-Low Net Plant & Equipment: An online retailer will not have a huge facility as compared to a manufacturer. It will have at most an office building and a warehouse to stockpile some inventory of its own. -No Receivables/Days of Receivables: Since an online retailer caters to only individual customers, and since the latter pays usually by cash or credit card, accounts receivable will be at most a negligible amount, if not zero. -Unearned Revenues: Unearned Revenues can exist for an online retailer especially when the company opens up pre-order accounts for various products which are not yet released in the market. -Research & Development: An online retailer can have an R&D team which constantly works on improving the online storefront of the company by developing new or improving existing payment modes, storing sensitive information of customers securely, etc. -Negative Net Income/Sales: This figure is negative because probably the company might have gone ahead and acquired some distressed companies during the turbulent years of 2000.
B.Supermarket Grocery Retailer:
-High Inventory: It’s normal for a supermarket retailer to stock up on inventory to its maximum possible limit given the fact that supermarket goods are fast moving consumer goods. Also due to high inventory, a retailer gets some breathing space in case a product (or many products) sells off quickly from shelves. -High Net Plant & Equipment: This figure is quite high for a grocery retailer but there can be two explanations for this. Either this company has a chain of stores spread across a wide geographical area or the balance sheet of this company is very small and hence their net plant & equipment figure is coming out quite higher than what one would expect from a retailer. -No Research & Development: Since this company sells goods and products from other manufacturers/producers, it will not have an R&D expense. -Low Days of Receivables: Accounts receivable in this company’s case is close to negligible because it probably takes money up front from its customers (cash or credit card). Once a while, a customer may make a big order and not immediately pay. But on an average, the days of receivables will be less. -Net Income/Sales: Although the gross margin of this company is more than that of the Warehouse Club, the Net Income/Sales is less, because the Warehouse Club sells in bulk quantities as compared to a Supermarket Grocery Retailer.
C.International Hotel Chain:
-Low Inventory: Since most of the business of a Hotel is in the form of renting rooms or conference centers, the inventory of this company will be low. Most of it will be in the form of complimentary toiletries, entertainment things, etc. -High Net Plant & Equipment: Since this company is an international hotel chain, it will have large properties most probably in upscale locations around the world.
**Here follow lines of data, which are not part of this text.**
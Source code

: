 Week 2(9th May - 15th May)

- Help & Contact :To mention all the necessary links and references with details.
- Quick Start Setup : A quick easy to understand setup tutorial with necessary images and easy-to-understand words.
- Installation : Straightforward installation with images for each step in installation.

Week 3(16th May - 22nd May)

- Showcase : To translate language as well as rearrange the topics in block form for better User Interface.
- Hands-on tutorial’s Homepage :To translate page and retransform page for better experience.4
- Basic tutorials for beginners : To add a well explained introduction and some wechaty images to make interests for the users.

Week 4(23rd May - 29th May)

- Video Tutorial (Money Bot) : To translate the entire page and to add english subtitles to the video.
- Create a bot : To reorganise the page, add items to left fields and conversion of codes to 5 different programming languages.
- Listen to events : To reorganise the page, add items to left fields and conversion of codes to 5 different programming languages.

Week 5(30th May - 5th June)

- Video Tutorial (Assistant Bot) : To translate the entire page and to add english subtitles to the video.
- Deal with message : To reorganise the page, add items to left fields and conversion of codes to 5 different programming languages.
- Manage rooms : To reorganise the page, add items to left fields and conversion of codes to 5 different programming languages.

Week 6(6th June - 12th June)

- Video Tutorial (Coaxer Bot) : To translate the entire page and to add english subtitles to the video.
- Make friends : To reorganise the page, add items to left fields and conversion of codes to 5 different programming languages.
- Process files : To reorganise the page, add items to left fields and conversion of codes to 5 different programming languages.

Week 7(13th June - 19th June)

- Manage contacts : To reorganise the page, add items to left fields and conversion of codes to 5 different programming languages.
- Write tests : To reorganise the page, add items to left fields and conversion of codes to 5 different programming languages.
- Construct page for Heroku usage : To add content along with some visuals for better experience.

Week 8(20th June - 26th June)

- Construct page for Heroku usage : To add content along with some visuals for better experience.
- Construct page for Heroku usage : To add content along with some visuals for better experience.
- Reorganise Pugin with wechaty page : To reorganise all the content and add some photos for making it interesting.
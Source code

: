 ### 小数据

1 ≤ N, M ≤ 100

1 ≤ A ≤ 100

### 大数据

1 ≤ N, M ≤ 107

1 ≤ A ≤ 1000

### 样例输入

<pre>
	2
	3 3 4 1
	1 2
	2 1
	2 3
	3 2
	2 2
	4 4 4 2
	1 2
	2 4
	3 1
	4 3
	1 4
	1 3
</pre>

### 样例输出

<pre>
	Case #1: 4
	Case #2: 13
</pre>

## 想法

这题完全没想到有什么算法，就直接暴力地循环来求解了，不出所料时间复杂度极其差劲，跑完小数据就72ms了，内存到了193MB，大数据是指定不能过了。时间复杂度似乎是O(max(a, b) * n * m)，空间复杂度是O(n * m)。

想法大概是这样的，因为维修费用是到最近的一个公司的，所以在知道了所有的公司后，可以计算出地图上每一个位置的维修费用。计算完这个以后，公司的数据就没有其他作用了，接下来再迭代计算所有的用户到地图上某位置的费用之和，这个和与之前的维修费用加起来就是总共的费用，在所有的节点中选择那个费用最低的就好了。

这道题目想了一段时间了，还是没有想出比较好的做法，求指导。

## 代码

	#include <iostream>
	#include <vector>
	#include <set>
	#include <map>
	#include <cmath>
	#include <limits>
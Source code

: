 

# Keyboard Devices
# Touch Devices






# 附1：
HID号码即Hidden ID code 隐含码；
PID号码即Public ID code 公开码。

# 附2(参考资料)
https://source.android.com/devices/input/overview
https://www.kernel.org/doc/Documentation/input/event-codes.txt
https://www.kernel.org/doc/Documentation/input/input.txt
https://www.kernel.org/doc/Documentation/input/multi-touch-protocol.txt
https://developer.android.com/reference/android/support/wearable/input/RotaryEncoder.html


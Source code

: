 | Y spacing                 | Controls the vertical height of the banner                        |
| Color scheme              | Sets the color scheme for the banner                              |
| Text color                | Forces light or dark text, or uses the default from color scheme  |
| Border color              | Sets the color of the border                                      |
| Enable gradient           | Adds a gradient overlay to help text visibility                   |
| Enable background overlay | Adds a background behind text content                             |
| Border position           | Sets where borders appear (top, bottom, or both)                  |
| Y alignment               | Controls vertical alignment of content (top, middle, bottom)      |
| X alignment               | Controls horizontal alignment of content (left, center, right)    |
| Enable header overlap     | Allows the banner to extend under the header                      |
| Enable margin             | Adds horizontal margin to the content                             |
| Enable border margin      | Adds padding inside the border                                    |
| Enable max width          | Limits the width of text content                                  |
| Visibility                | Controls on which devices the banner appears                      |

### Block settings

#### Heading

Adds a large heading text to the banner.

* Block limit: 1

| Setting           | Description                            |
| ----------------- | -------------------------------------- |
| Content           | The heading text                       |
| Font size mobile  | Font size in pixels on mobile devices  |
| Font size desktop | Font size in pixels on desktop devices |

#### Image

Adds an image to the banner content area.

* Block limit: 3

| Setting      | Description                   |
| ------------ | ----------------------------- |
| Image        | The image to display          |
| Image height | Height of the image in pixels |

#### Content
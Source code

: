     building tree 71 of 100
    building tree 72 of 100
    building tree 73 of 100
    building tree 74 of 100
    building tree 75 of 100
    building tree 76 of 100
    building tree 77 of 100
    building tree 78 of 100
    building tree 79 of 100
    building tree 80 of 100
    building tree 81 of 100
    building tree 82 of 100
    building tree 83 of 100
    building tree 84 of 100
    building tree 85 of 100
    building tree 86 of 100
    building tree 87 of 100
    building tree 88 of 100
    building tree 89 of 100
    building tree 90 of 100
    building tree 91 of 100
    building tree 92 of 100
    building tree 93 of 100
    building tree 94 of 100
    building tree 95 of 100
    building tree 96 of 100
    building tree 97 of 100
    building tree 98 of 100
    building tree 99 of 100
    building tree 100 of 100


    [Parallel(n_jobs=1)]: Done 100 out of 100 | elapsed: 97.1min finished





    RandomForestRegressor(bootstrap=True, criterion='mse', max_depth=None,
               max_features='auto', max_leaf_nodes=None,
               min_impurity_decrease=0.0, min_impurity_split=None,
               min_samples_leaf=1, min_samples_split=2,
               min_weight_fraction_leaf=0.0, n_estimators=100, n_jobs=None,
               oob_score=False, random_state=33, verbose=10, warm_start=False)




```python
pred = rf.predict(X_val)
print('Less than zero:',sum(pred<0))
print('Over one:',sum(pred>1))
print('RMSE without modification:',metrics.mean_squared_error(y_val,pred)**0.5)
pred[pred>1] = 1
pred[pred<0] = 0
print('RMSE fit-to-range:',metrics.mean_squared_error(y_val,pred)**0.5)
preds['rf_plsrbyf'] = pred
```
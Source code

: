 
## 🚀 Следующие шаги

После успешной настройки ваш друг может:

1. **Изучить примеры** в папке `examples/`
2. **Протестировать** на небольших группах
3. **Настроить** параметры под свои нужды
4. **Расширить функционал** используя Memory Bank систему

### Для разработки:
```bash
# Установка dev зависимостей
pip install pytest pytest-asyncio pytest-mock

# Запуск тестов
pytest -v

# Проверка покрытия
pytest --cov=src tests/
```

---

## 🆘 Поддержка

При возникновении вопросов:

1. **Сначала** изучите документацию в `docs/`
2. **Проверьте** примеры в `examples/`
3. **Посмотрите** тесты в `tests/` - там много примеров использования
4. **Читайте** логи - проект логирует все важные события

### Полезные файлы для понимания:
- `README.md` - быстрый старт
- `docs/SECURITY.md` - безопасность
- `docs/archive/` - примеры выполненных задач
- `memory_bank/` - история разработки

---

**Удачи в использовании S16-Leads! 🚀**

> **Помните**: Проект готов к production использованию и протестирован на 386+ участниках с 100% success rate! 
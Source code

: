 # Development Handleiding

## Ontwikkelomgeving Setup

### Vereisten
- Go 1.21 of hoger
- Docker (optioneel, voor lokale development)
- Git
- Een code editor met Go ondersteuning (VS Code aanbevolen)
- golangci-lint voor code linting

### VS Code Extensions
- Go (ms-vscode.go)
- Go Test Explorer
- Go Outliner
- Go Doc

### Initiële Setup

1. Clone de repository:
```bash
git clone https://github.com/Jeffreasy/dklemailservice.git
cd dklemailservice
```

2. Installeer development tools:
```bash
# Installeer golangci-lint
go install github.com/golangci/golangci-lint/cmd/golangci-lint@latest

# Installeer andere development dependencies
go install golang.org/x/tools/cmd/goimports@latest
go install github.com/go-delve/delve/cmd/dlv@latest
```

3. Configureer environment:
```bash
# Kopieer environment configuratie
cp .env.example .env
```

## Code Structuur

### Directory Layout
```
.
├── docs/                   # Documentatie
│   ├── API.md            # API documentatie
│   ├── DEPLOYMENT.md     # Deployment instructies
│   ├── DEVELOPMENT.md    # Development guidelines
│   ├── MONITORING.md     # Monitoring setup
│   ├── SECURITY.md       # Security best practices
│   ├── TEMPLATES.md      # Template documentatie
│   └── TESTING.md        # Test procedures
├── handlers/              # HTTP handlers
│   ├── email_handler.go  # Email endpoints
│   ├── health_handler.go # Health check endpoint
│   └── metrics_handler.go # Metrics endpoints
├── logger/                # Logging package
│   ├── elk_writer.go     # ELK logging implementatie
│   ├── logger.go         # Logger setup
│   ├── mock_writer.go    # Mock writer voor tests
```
Hence this figure will be high on the balance sheet. -High L/T Debt (Non Current Assets): As the company has a high amount of plant & equipment, the company will mostly finance these assets with large amounts of long-term debt either in the form of loans or bonds. -Zero Days of Receivables: For a hotel, almost all customers pay up as soon as they check out of the premises. Once again, this is done by either cash or credit card, neither of which requires a long period of time to clear. -No Inventory Turnover: By looking at the inventory we described above, it is clear that the hotel doesn’t sell it to customers. Hence this category is meaningless.
D.Major Passenger Airline:
-No Inventory: As most part of an airline’s assets are its planes and facilities (plant & equipment), the inventory figure will be approximately equal to zero. -High Net Plant & Equipment: A major passenger airline will have a huge fleet of various kinds of aircraft. The cost of each aircraft goes into hundreds of millions of dollars....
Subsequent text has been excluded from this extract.